Georgia Chamber Hosts Power Breakfast in Valdosta
Tuesday, September 15th, 2015
The Georgia Chamber of Commerce held one of its Regional Power events in partnership with the Valdosta-Lowndes Chamber of Commerce on Thursday, Sept. 10, at the Rainwater Conference Center.
The breakfast forum featured Georgia Chamber President and CEO Chris Clark, who presented the Chamber’s one hundred year history through a video documentary. Though the Georgia Chamber has had several name changes in the past century, it is still focused on being the state’s leading advocate for businesses.
Clark said the Georgia Chamber has remained consistent in bringing people together at the local, state, and national level to help solve problems, staying focused on its mission, and continuing to look ahead and identifying issues to be addressed.
He outlined three areas that the Georgia Chamber will continue to address in the coming years: healthcare, education, and community engagement.
“If you don’t have quality healthcare in your community I can’t recruit a business there, I can’t keep a company there, and I can’t get a company to startup in that community,” Clark said. “There is a disconnect. We have a huge problem in Georgia with hospital closures, and with what the federal government is doing with healthcare, and we have to find a solution.”
Clark applauded Georgia’s higher education system and its importance in long-term economic success.
“We have to look at how to improve K-12 education,” Clark said. “When I started in economic development years ago, it was enough to tell a company that when you set up shop and open up we will have the workers ready for you to go to work.

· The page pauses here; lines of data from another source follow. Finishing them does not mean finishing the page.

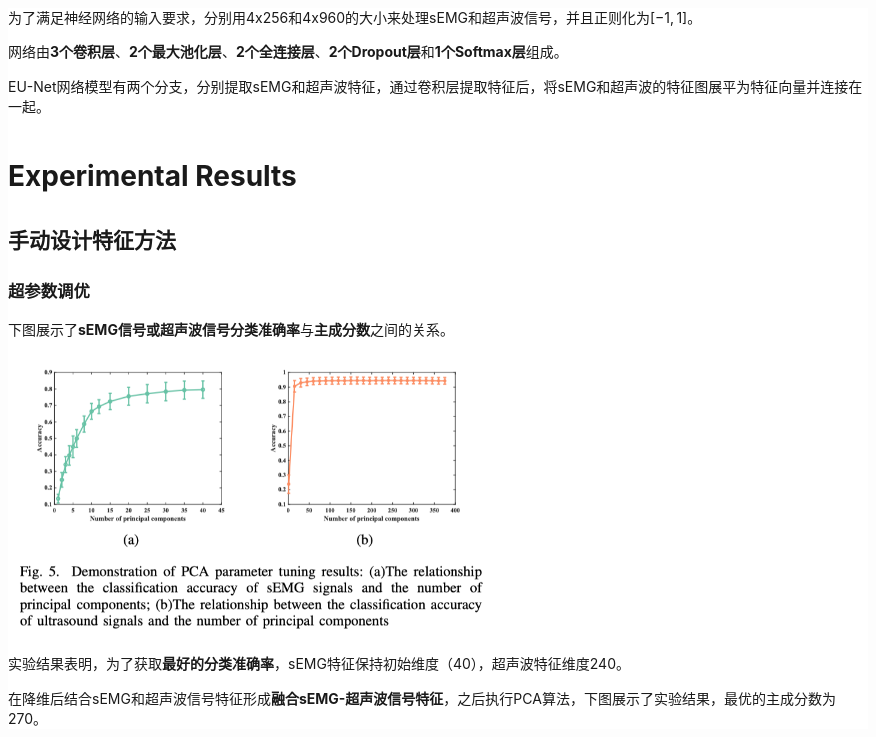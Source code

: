 为了满足神经网络的输入要求，分别用4x256和4x960的大小来处理sEMG和超声波信号，并且正则化为$[-1,1]$。

网络由**3个卷积层**、**2个最大池化层**、**2个全连接层**、**2个Dropout层**和**1个Softmax层**组成。

EU-Net网络模型有两个分支，分别提取sEMG和超声波特征，通过卷积层提取特征后，将sEMG和超声波的特征图展平为特征向量并连接在一起。

# Experimental Results

## 手动设计特征方法

### 超参数调优

下图展示了**sEMG信号或超声波信号分类准确率**与**主成分数**之间的关系。

<img src="./images/7.png"  style="zoom:60%;" />

实验结果表明，为了获取**最好的分类准确率**，sEMG特征保持初始维度（40），超声波特征维度240。

在降维后结合sEMG和超声波信号特征形成**融合sEMG-超声波信号特征**，之后执行PCA算法，下图展示了实验结果，最优的主成分数为270。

That was enough for them, but now when we talk to companies they are asking, ‘I know you can do this, but what about 30 years from now?’ They want to know if they [students] have the STEM and soft skills ready to go when they are ready. They are not making a 10-year investment; they are making a 50-year investment.”
Clark emphasized that 100 years ago it was the community leaders and their engagement that helped form the Georgia Chamber.
“One hundred years ago it was because your senators and representatives got engaged that I am even standing here today,” said Clark. “You have to be involved in your Chamber; you have to be ambassadors for them and be involved with us. Be supportive of your legislators and be involved in the political process.”
According to its website, the Georgia Chamber stands as “the voice of its statewide membership, aggressively advocates the business viewpoint in the shaping of public policy, encouraging ethical business practices and ensuring the state’s future as economically prosperous, educationally competitive, and environmentally responsible.”